▸ **Data for review**
*** Block opens ***

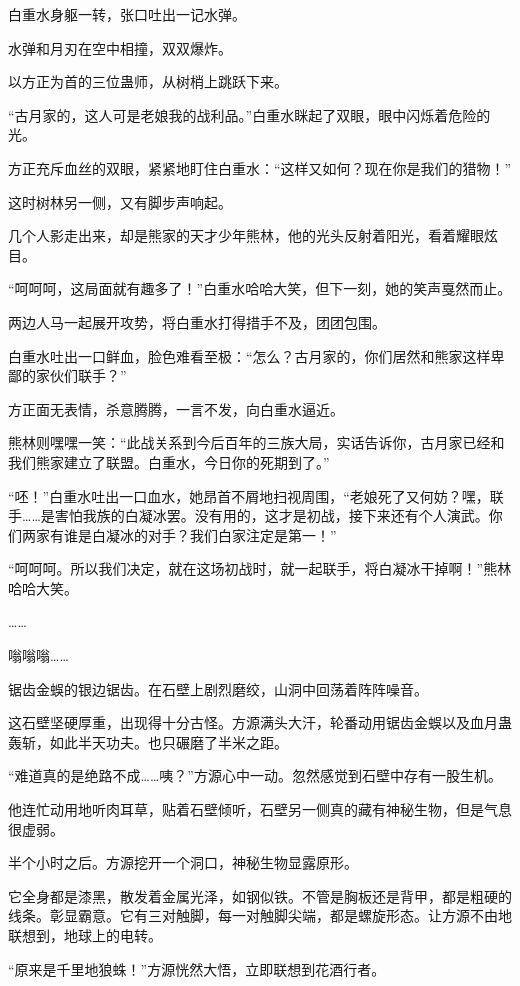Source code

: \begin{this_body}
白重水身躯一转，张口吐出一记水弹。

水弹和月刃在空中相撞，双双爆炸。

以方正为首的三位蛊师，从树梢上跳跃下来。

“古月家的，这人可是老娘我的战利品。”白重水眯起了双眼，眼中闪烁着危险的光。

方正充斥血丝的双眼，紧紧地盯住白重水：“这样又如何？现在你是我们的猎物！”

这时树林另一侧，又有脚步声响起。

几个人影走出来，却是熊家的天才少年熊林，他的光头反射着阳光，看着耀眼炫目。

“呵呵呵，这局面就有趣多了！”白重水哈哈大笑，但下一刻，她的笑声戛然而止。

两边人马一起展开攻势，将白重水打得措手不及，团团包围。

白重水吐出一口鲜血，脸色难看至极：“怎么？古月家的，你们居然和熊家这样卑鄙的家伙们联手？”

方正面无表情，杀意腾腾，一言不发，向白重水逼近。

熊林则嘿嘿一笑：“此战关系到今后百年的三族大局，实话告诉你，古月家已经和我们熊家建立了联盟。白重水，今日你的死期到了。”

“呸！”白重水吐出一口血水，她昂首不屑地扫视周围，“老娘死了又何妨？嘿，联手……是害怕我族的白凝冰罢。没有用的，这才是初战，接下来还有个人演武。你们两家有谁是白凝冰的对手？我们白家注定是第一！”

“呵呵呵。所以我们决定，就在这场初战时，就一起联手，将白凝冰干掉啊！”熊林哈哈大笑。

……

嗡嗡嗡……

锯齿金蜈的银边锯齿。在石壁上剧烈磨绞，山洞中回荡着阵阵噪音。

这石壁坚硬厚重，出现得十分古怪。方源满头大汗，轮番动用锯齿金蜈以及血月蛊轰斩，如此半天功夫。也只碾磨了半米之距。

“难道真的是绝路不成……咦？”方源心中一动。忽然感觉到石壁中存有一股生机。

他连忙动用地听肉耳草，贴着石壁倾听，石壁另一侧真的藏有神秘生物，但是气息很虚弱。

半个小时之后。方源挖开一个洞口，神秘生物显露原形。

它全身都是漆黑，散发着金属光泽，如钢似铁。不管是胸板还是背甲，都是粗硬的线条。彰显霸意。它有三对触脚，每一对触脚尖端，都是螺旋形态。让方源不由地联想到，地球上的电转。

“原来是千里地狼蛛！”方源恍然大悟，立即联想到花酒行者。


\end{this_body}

*** Block closes ***
*** Block opens ***

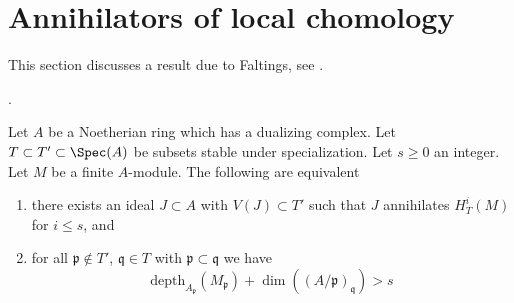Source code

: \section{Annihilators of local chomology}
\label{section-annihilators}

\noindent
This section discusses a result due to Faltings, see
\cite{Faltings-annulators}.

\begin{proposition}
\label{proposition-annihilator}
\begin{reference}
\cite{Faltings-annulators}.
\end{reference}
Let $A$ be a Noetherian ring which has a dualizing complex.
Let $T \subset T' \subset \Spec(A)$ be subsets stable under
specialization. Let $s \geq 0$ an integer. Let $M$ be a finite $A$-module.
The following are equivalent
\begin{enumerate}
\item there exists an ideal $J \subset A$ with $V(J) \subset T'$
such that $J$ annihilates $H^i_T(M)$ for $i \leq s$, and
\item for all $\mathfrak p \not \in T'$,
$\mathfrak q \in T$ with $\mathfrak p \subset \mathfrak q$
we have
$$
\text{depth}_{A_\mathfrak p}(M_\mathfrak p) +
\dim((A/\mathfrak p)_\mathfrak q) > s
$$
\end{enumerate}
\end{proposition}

*** Block closes ***
*** Block opens ***

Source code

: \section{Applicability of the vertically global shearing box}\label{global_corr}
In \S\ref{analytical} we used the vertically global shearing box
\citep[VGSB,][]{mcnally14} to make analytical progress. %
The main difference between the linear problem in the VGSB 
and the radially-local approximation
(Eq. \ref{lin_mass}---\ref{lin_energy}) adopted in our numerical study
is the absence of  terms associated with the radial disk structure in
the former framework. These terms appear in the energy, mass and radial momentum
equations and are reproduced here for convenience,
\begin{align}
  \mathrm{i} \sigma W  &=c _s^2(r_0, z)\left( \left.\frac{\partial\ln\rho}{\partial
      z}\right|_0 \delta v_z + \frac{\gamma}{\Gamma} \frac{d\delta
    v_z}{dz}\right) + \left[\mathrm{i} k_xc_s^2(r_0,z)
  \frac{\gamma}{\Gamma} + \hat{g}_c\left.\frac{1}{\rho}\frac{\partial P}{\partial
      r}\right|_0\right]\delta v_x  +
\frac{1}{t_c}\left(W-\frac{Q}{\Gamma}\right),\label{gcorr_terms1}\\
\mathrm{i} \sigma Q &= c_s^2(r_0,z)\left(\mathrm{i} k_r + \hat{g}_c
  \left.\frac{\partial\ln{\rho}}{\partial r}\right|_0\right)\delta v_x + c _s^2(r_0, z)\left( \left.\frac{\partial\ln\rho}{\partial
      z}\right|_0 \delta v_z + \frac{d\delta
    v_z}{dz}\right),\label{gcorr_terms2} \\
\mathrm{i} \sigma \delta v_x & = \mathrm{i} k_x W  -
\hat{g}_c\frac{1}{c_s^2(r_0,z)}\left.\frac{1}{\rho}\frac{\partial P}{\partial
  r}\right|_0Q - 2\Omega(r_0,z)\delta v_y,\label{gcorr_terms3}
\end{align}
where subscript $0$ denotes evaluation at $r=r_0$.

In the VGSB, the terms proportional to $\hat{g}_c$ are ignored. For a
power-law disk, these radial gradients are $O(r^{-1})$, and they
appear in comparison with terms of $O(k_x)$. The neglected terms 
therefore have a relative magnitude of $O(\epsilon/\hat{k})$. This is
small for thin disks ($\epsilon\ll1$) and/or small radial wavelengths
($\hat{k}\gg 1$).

*** Block closes ***

▸ **Exercise description**
For the records above, give the number of lines containing the string "delta" and no other words.

▸ **Your response**
6